Try it — If a line in the entries contains the word "Secondary", list it.

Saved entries
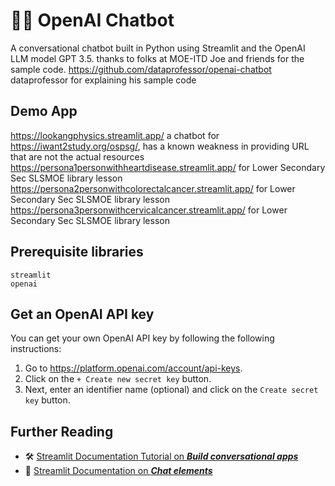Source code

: # 🤖💬 OpenAI Chatbot

A conversational chatbot built in Python using Streamlit and the OpenAI LLM model GPT 3.5.
thanks to 
folks at MOE-ITD Joe and friends for the sample code.
https://github.com/dataprofessor/openai-chatbot dataprofessor for explaining his sample code

## Demo App

https://lookangphysics.streamlit.app/ a chatbot for https://iwant2study.org/ospsg/, has a known weakness in providing URL that are not the actual resources
https://persona1personwithheartdisease.streamlit.app/ for Lower Secondary Sec SLSMOE library lesson
https://persona2personwithcolorectalcancer.streamlit.app/ for Lower Secondary Sec SLSMOE library lesson
https://persona3personwithcervicalcancer.streamlit.app/ for Lower Secondary Sec SLSMOE library lesson

## Prerequisite libraries

```
streamlit
openai
```

## Get an OpenAI API key

You can get your own OpenAI API key by following the following instructions:
1. Go to https://platform.openai.com/account/api-keys.
2. Click on the `+ Create new secret key` button.
3. Next, enter an identifier name (optional) and click on the `Create secret key` button.

## Further Reading

- 🛠️ [Streamlit Documentation Tutorial on _**Build conversational apps**_](https://docs.streamlit.io/knowledge-base/tutorials/build-conversational-apps)
- 📖 [Streamlit Documentation on _**Chat elements**_](https://docs.streamlit.io/library/api-reference/chat)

Solved problem —
https://persona1personwithheartdisease.streamlit.app/ for Lower Secondary Sec SLSMOE library lesson
https://persona2personwithcolorectalcancer.streamlit.app/ for Lower Secondary Sec SLSMOE library lesson
https://persona3personwithcervicalcancer.streamlit.app/ for Lower Secondary Sec SLSMOE library lesson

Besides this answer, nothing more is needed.